Recently switched over to GB, which seems to be somewhat more workable than 2P-10, and GB supposedly has a longer shelf live, which is guaranteed if you purchase it directly. 

Ed


----------



## Bubba57 (May 2, 2019)

I love it.  I find it easier to use than 'regular' CA...quicker, and more forgiving.  And from what I hear, there won't be any crazing or hazing in the future.


----------



## JohnU (May 2, 2019)

I've seen others say they've had to use more accelerator in the Gluboost application.  I don't.  I apply it with the lathe running at low speed, and only use a short burst (as short as I can get from a quick press). I'm not saying it's instantly but it is quick with no shrinking, wrinkling, white spots or cracks like I've had with most all the other ca finishes.  I also apply the thin finish to my alumilite casts for a better shine and finish.  No complaints here.  There is a slight odor but it doesn't over take me like other ca brand fumes have.  I don't work for Gluboost and I don't profit from their sales.  I just like the results and will continue to use it  because it works very well for me.


----------



## PenPal (May 2, 2019)

Coincidentally as of the beginning of April I located the Aussie agent for Glu Boost etc and started using the product.I am waiting on the the blue Pack to use first then the Orange thin.

I have found the firm Southern Tonewoods service is marvellous.

So far having only used the thin I am hoping the blue filler avoids the darkening that sometimes inhibits the true display of colours etc.

Many thanks for the links and vids I enjoyed them so much,today isolation is getting to be a thing of the past.

Kind regards Peter.


----------



## ramaroodle (May 13, 2019)

FYI Rockler has Gluboost on the shelf now.  (At least the Seattle store does.)  I have and have tried GB, Mercury and Stick Fast.  Seems to be all in the technique.  Don't really see a difference when it's all said and done.


----------



## penicillin (May 14, 2019)

ramaroodle said:


> FYI Rockler has Gluboost on the shelf now.  (At least the Seattle store does.)  I have and have tried GB, Mercury and Stick Fast.  Seems to be all in the technique.  Don't really see a difference when it's all said and done.


I was at Rockler to buy glue a few days ago. I noticed that they had added GluBoost and bought the two bottles they had. They were Fill 'n' Finish, and Fill 'n' Finish Thin.
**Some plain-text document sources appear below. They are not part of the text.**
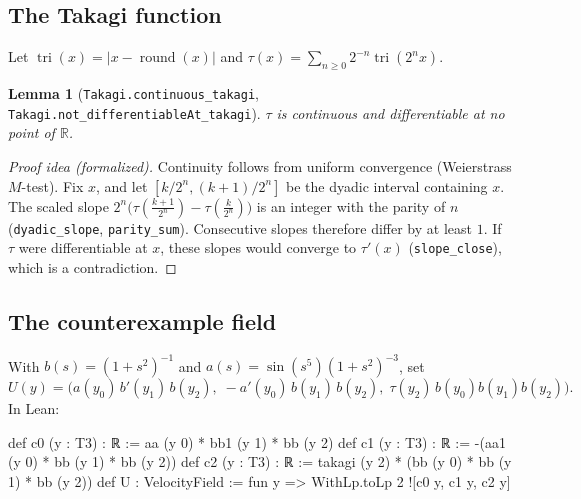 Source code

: \documentclass[11pt,a4paper]{article}
\newtheorem{lemma}[theorem]{Lemma}
\theoremstyle{definition}
\theoremstyle{remark}
\newcommand{\R}{\mathbb{R}}
\newcommand{\lean}[1]{\texttt{#1}}
\begin{document}
\subsection{The Takagi function}
Let $\operatorname{tri}(x)=|x-\operatorname{round}(x)|$ and $\tau(x)=\sum_{n\ge0}2^{-n}\operatorname{tri}(2^nx)$.

\begin{lemma}[\lean{Takagi.continuous\_takagi}, \lean{Takagi.not\_differentiableAt\_takagi}]
$\tau$ is continuous and differentiable at no point of $\R$.
\end{lemma}
\begin{proof}[Proof idea (formalized)]
Continuity follows from uniform convergence (Weierstrass $M$-test). Fix $x$, and let $[k/2^n,(k+1)/2^n]$ be the dyadic interval containing $x$. The scaled slope $2^n\bigl(\tau(\frac{k+1}{2^n})-\tau(\frac{k}{2^n})\bigr)$ is an integer with the parity of $n$ (\lean{dyadic\_slope}, \lean{parity\_sum}). Consecutive slopes therefore differ by at least $1$. If $\tau$ were differentiable at $x$, these slopes would converge to $\tau'(x)$ (\lean{slope\_close}), which is a contradiction.
\end{proof}

\subsection{The counterexample field}
With $b(s)=(1+s^2)^{-1}$ and $a(s)=\sin(s^5)(1+s^2)^{-3}$, set
\[
U(y)=\bigl(a(y_0)\,b'(y_1)\,b(y_2),\; -a'(y_0)\,b(y_1)\,b(y_2),\; \tau(y_2)\,b(y_0)b(y_1)b(y_2)\bigr).
\]
In Lean:
\begin{leancode}
def c0 (y : T3) : ℝ := aa (y 0) * bb1 (y 1) * bb (y 2)
def c1 (y : T3) : ℝ := -(aa1 (y 0) * bb (y 1) * bb (y 2))
def c2 (y : T3) : ℝ := takagi (y 2) * (bb (y 0) * bb (y 1) * bb (y 2))
def U : VelocityField := fun y => WithLp.toLp 2 ![c0 y, c1 y, c2 y]
\end{leancode}
\end{document}
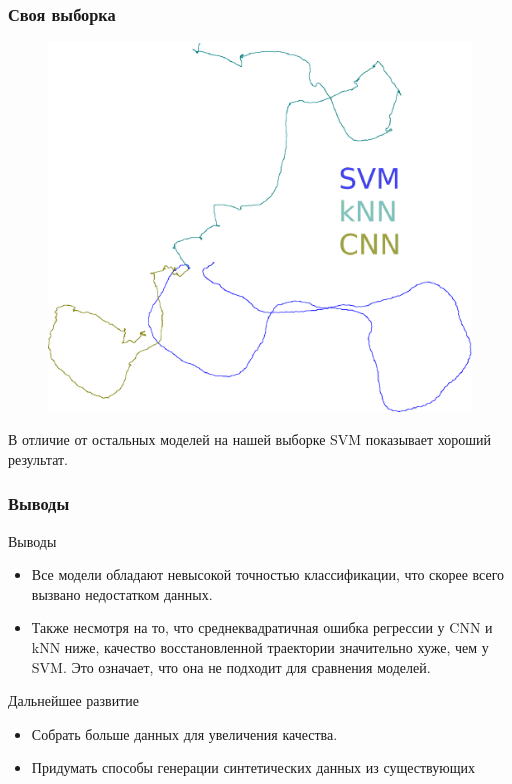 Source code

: \documentclass{beamer}
\begin{document}
\begin{frame}
\frametitle{Своя выборка} %

\begin{figure}[h]
\centering
\includegraphics[scale=0.3]{images/traj.eps}
\end{figure}
В отличие от остальных моделей на нашей выборке SVM показывает хороший результат.

\end{frame}

\begin{frame}
\frametitle{Выводы}
\begin{block}{Выводы}
\begin{itemize}
\item Все модели обладают невысокой точностью классификации, что скорее всего вызвано недостатком данных.
\item Также несмотря на то, что среднеквадратичная ошибка регрессии у CNN и kNN ниже, качество восстановленной траектории значительно хуже, чем у SVM.
Это означает, что она не подходит для сравнения моделей.
\end{itemize}
\end{block}

\begin{block}{Дальнейшее развитие}
    \begin{itemize}
    \item Собрать больше данных для увеличения качества.
    \item Придумать способы генерации синтетических данных из существующих
    \end{itemize}
\end{block}
\end{frame}



\end{document}
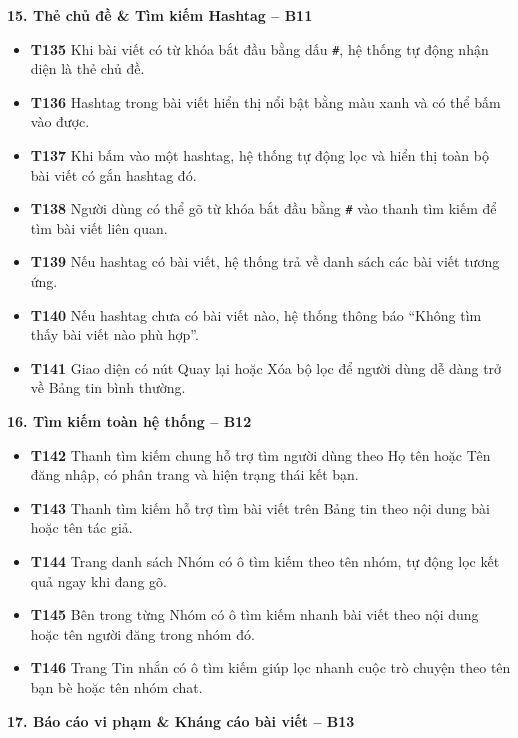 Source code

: \documentclass[11pt,a4paper]{article}
\begin{document}
\smallskip
\noindent\textbf{15. Thẻ chủ đề \& Tìm kiếm Hashtag -- B11}
\begin{itemize}[leftmargin=0.9cm, label=$\bullet$, itemsep=2pt, topsep=4pt]
    \item \textbf{T135} Khi bài viết có từ khóa bắt đầu bằng dấu \texttt{\#}, hệ thống tự động nhận diện là thẻ chủ đề.
    \item \textbf{T136} Hashtag trong bài viết hiển thị nổi bật bằng màu xanh và có thể bấm vào được.
    \item \textbf{T137} Khi bấm vào một hashtag, hệ thống tự động lọc và hiển thị toàn bộ bài viết có gắn hashtag đó.
    \item \textbf{T138} Người dùng có thể gõ từ khóa bắt đầu bằng \texttt{\#} vào thanh tìm kiếm để tìm bài viết liên quan.
    \item \textbf{T139} Nếu hashtag có bài viết, hệ thống trả về danh sách các bài viết tương ứng.
    \item \textbf{T140} Nếu hashtag chưa có bài viết nào, hệ thống thông báo ``Không tìm thấy bài viết nào phù hợp''.
    \item \textbf{T141} Giao diện có nút Quay lại hoặc Xóa bộ lọc để người dùng dễ dàng trở về Bảng tin bình thường.
\end{itemize}
\smallskip
\noindent\textbf{16. Tìm kiếm toàn hệ thống -- B12}
\begin{itemize}[leftmargin=0.9cm, label=$\bullet$, itemsep=2pt, topsep=4pt]
    \item \textbf{T142} Thanh tìm kiếm chung hỗ trợ tìm người dùng theo Họ tên hoặc Tên đăng nhập, có phân trang và hiện trạng thái kết bạn.
    \item \textbf{T143} Thanh tìm kiếm hỗ trợ tìm bài viết trên Bảng tin theo nội dung bài hoặc tên tác giả.
    \item \textbf{T144} Trang danh sách Nhóm có ô tìm kiếm theo tên nhóm, tự động lọc kết quả ngay khi đang gõ.
    \item \textbf{T145} Bên trong từng Nhóm có ô tìm kiếm nhanh bài viết theo nội dung hoặc tên người đăng trong nhóm đó.
    \item \textbf{T146} Trang Tin nhắn có ô tìm kiếm giúp lọc nhanh cuộc trò chuyện theo tên bạn bè hoặc tên nhóm chat.
\end{itemize}
\smallskip
\noindent\textbf{17. Báo cáo vi phạm \& Kháng cáo bài viết -- B13}
\end{document}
@ramaroodle started a thread about Rockler carrying GluBoost:
http://www.penturners.org/forum/f28/fyi-rockler-has-gluboost-store-159942/


----------



## George883 (May 25, 2019)

I'm new to pens so I don't have a lot of experience.  I've turned 3 pens now using GB using Mark's approach - 2 coats of blue followed by 2 coats of orange.  I'm liking the results but can't say its better or worse than regular CA.  I live in Arizona with low humidity and haven't found any issues with needing to use a lot of the accelerator.


----------



## penicillin (May 26, 2019)

I tried the GluBoost finish and like it better than StickFast. I like GluBoost better because:

* The GluBoost bottle design is better and easier to use.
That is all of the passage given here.